Aufteilung der Besteuerung je Kalenderjahr: 15 % Körperschaftssteuersatz, 5,5 % Solidaritätszuschlag. Gesetzliche Bemessungsgrundlage für das steuerpflichtige Einkommen ist § 7 Abs. 1 KStG, § 8 Abs.1 KStG, die Steuerbilanz.
Grundsätzlich gilt eine AG als Gewerbeunternehmen. Laut § 2 Abs. 1 GewStG wird daher für die Gewinne einer AG die Gewerbesteuer erhoben. Berechnet wird der Gewerbeertrag einer AG auf den Grundlagen vom EStG bezw. KStG. Hinzurechnungen sind vorzunehmen nach § 8 GewStG. Für Minderungen gelten die Grundlagen von § 9 GewStG und § 7 Abs. 1 GewStG. Die Umsatzsteuer wird für eine AG voll gültig.

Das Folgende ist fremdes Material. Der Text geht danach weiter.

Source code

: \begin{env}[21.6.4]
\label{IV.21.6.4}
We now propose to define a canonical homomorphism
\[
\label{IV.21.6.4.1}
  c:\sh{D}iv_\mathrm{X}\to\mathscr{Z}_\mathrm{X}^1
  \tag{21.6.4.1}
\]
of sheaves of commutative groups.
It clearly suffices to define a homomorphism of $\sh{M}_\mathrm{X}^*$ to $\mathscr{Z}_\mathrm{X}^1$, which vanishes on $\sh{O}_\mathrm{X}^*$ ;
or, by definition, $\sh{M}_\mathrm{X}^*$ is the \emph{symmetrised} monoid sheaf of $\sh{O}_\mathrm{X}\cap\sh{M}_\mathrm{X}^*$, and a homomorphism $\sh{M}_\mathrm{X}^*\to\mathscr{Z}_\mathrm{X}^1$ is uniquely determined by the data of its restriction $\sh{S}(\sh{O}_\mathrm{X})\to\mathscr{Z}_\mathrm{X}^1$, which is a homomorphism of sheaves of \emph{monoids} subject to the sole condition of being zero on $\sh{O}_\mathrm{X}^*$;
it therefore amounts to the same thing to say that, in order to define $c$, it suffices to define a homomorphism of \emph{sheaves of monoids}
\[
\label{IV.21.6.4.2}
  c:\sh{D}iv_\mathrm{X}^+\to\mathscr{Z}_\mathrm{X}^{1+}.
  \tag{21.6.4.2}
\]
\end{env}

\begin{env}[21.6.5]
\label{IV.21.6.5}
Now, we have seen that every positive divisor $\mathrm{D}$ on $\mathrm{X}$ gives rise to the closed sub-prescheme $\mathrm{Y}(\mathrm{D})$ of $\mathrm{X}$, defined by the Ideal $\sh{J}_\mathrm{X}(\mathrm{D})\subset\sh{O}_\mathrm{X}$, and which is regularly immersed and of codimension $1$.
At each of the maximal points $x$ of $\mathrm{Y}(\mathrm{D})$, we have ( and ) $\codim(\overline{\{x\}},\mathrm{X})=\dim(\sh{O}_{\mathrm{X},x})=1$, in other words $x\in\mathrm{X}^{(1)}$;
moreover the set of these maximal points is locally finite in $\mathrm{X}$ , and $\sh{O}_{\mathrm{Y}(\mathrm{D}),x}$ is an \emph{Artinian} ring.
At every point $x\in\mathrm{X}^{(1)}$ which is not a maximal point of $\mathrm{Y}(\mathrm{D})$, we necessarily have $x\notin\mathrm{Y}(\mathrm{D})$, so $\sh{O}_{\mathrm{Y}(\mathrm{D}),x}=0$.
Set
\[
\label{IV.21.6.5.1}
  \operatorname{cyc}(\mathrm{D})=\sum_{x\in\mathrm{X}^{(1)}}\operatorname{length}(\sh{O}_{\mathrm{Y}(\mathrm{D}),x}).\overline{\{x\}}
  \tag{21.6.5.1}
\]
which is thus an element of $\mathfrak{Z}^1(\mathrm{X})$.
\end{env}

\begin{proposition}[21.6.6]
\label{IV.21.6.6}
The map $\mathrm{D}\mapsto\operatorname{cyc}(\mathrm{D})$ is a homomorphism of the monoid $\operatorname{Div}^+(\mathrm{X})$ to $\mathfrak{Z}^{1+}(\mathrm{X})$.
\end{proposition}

Die nächste große Steuereinheit für die AG ist die Kapitalertragssteuer. Von den auszuschüttenden Dividenden muss die AG bereits eine Kapitalertragssteuer von 25 % plus 5,5, % Solidaritätszuschlag einbehalten. Es besteht allerdings auch die Möglichkeit, dass private Anteilseigner auf Antrag ihre vollständige Dividende in die Veranlagung der Einkommenssteuer einbeziehen. Handelt es sich bei dem Anteilseigner um eine weitere Kapitalgesellschaft, gelten die Veräußerungsgewinne und Ausschüttungen der Anteile an Kapitalgesellschaften als steuerfrei auf der Grundlage von § 8b KStG.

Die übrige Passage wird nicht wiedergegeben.